A generation ago the publication culture within mathematics was quite different from other STEM fields. Students leaving their PhDs were not expected to have any publications at all, and I believe the majority of them did not. This phenomenon was pretty extreme, to the extent that for many eminent mathematicians you can see that their first publication is work done at an REU when they were an undergraduate, often followed by a gap of about five years, then their "real" publications begin only after their thesis. A postdoctoral job was awarded mostly based on the relatively brief description of the thesis work provided by the student and (more importantly, I think) the student's thesis advisor.

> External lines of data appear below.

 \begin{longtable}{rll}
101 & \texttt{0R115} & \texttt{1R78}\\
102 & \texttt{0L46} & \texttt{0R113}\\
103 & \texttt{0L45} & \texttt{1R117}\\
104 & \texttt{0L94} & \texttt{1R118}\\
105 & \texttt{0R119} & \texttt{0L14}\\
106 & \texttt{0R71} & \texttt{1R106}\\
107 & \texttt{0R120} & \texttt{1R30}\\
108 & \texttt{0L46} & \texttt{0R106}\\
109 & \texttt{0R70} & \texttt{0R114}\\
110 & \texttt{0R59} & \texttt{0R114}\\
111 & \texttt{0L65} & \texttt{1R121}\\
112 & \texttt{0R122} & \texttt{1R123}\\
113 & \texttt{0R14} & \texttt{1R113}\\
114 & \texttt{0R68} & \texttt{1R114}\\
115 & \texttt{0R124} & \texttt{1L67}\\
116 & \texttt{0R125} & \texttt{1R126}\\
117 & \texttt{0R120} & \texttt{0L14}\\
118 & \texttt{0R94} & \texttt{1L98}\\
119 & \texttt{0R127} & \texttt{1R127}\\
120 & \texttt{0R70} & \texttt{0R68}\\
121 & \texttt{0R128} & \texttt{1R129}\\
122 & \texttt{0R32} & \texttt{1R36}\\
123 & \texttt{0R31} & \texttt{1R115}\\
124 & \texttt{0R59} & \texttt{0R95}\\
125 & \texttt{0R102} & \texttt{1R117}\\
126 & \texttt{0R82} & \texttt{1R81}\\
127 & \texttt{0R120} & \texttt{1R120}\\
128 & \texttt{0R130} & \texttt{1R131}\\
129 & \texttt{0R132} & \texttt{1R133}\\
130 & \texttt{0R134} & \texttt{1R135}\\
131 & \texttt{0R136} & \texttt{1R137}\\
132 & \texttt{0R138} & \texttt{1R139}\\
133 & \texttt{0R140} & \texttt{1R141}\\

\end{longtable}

[In my case, I graduated with a math PhD from Harvard in 2003 and my first paper wasn't until 2005. To make sure I wasn't overextrapolating from my own experience, I went back to look at my classmates at Harvard. I found a few cases in which a paper from their thesis appeared slightly before they graduated, but in most cases their first paper appears 1-2 years after graduation.]

Nowadays, a few graduating PhDs can still function on the above model, but only under really ideal conditions: top program, advisor with enormous pull who says great things about you in the letter. To get personal again:

1) I am about to graduate my fifth PhD student at UGA. All of these students had at least a submitted paper by the time they graduate; in most cases they had one or more accepted papers.

2) Part of the application for postdoc positions at UGA [of which there are several kinds, but this is a common feature] is a publication list. I have been responsible for making offers to postdocs for a while now, and I am struggling to remember making an offer to someone who didn't at least have a publicly available submitted preprint. Sometimes we have had candidates who were otherwise of interest but it's hard to pull the trigger based on seeing none of their work when there are so many other applicants who have multiple papers.

And to get less personal:

3) Whereas 15 years ago good students from top departments didn't need and most often didn't have any preprints, nowadays it is more common for good students from top departments to exit with several papers.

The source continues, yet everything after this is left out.